I could be wrong, but I don’t think I’ve ever collaborated remotely, through file sharing or even someone giving me a piece of music that I overdub, I’ve had offers and have even been given pieces to contribute to, one comes to mind that I somehow regret is Jason Bill and Jack Rose’s album that they asked me to sing on. It doesn’t feel natural to me. The collaboration is more than the sound, it’s the person, how they physically interact with their instrument, their style & smell, their listening or not, the space between us in the room, all the silent interaction occurring that we don’t know about … that all is part of the music to me and without the personal interaction, I don’t feel it. I’ll say this though! My reluctance to or resistance to or THINKING about some of these approaches I supposedly don’t do makes me think well, why not? The experimenter in me thinks I should try everything in this interview I’ve said isn’t part of my approach … what could I be missing???

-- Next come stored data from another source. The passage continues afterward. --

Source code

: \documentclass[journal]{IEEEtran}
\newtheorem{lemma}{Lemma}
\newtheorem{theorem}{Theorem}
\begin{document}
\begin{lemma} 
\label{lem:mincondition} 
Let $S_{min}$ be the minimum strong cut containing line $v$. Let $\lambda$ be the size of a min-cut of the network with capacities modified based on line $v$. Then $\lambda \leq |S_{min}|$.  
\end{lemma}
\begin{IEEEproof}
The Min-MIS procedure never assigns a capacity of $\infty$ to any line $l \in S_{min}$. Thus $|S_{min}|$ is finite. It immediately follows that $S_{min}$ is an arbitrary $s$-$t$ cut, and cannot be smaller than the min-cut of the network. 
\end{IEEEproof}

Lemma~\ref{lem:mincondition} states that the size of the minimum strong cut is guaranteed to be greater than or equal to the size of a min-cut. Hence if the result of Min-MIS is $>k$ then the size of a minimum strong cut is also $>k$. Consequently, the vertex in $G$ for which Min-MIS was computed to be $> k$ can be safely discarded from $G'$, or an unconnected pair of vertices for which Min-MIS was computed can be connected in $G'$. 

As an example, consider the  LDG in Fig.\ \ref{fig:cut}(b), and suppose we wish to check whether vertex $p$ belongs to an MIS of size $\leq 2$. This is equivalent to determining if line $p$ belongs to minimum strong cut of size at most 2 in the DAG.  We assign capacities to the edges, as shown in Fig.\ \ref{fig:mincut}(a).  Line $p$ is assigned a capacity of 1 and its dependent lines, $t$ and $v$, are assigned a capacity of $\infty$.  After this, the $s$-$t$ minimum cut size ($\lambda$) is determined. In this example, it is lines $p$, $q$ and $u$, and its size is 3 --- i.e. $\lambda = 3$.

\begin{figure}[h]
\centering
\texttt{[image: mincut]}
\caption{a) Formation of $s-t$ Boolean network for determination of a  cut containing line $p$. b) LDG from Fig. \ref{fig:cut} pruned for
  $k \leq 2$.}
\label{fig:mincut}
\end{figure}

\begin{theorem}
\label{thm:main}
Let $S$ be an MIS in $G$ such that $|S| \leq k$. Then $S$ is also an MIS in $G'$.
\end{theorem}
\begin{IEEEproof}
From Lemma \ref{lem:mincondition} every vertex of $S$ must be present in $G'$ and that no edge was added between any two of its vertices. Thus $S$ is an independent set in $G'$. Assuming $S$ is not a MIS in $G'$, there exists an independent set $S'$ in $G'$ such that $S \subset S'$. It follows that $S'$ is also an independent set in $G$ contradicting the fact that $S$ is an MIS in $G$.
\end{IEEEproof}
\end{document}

Outside of collaborating with other musicians, I do, particularly in my solo work, like to bounce off ideas with a very small circle of trusted friends. Jennifer Lucy Allan was my spiritual advisor during Throne and it truly was a spiritual advisement, so not just fine-tuning lyrics and arrangements during the recording process, but helping to usher me past self-doubts, uncertainties, moods. I’ll openly admit a good cry is always part of the process at some stage, solo work can be such a lonely place, looking in a mirror, trying not to overthink, yet inevitably coming to a place where you question everything and you’re so caught in a web of your own that to have someone cut through the bullshit and just give you an objective opinion is invaluable.

I don’t work in a vacuum. And especially with my last 2 albums, a sensitive recording engineer is crucial. John Hannon who recorded and engineered Throne, very intuitively made production decisions while we were recording that helped further shape some of the songs and he understood what I was trying to achieve without my having to talk specifically in musical terms, he just did his thing rather silently and I trusted his decisions. It can be a vulnerable place in the studio, the feeling is not the same as a live gig, it can be awkward which can make it more difficult to conjure so you need to have the space to just focus on the work and not worry about the technical side of the recording.